- [Data section]
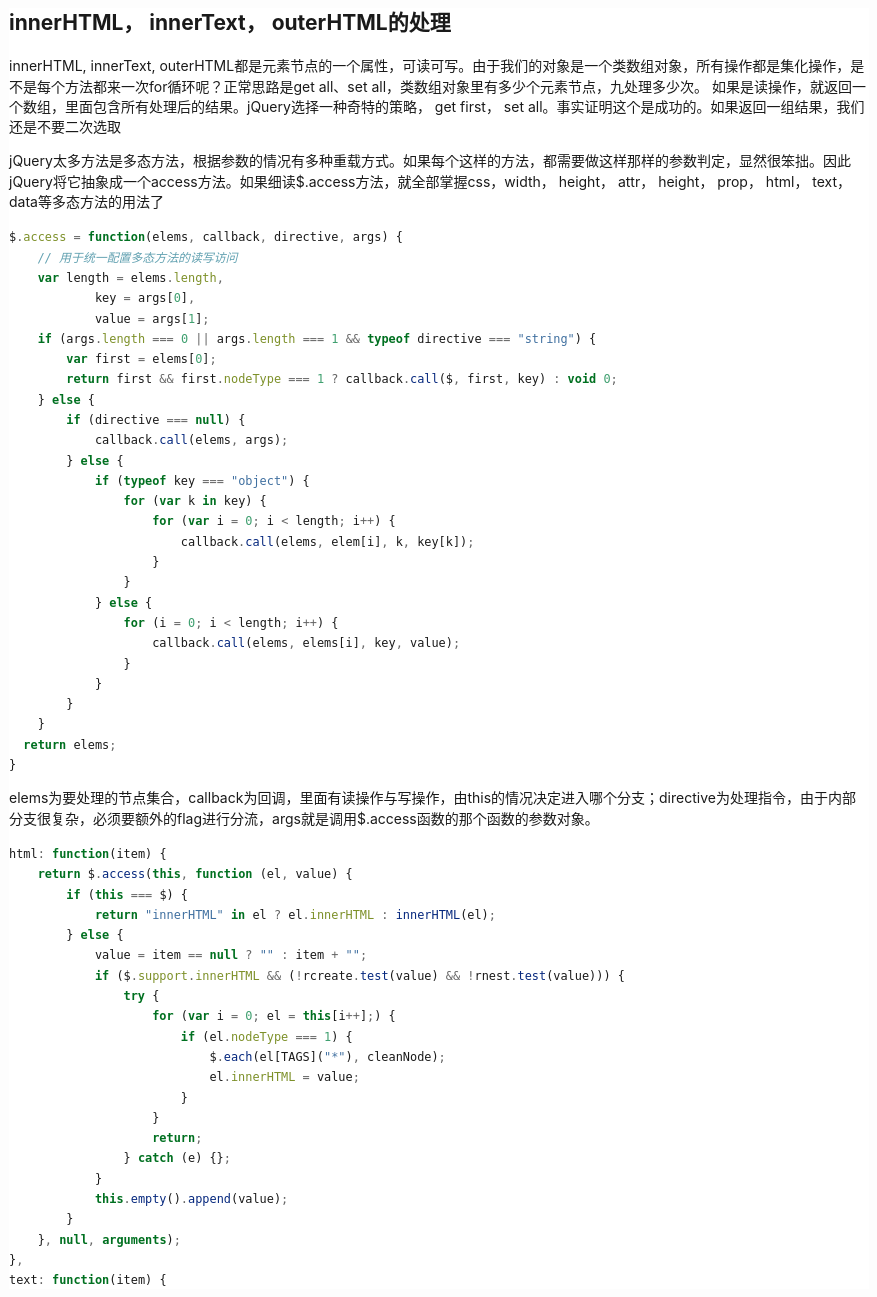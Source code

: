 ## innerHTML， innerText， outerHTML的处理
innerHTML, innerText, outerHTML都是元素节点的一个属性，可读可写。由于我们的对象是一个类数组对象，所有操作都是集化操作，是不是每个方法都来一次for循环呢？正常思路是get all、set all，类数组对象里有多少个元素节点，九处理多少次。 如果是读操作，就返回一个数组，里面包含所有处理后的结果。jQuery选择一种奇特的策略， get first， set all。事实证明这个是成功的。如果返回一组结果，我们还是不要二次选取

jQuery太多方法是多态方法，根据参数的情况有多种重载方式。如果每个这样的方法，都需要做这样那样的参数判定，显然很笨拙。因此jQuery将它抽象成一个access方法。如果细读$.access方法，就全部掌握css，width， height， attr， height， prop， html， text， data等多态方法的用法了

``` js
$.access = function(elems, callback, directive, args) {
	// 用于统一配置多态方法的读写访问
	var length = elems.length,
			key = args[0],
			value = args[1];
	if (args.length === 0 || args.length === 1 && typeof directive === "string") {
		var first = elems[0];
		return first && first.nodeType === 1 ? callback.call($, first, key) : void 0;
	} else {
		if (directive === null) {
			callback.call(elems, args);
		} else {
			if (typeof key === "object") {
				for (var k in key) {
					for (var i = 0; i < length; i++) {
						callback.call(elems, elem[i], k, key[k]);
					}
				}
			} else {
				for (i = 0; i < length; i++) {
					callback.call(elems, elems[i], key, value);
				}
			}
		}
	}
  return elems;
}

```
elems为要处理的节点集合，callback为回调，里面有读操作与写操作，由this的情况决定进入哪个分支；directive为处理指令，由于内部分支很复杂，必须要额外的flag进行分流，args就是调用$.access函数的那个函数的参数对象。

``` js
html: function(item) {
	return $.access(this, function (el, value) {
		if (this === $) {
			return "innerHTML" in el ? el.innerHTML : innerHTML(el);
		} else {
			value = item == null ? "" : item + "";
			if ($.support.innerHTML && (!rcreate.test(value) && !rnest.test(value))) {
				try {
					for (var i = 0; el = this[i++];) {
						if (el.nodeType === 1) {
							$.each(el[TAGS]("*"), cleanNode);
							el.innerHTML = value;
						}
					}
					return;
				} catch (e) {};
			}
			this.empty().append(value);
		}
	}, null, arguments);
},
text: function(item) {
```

- [Your task] Go through the records and tally the lines that include "return". Write only the number.

- [Completed task] 5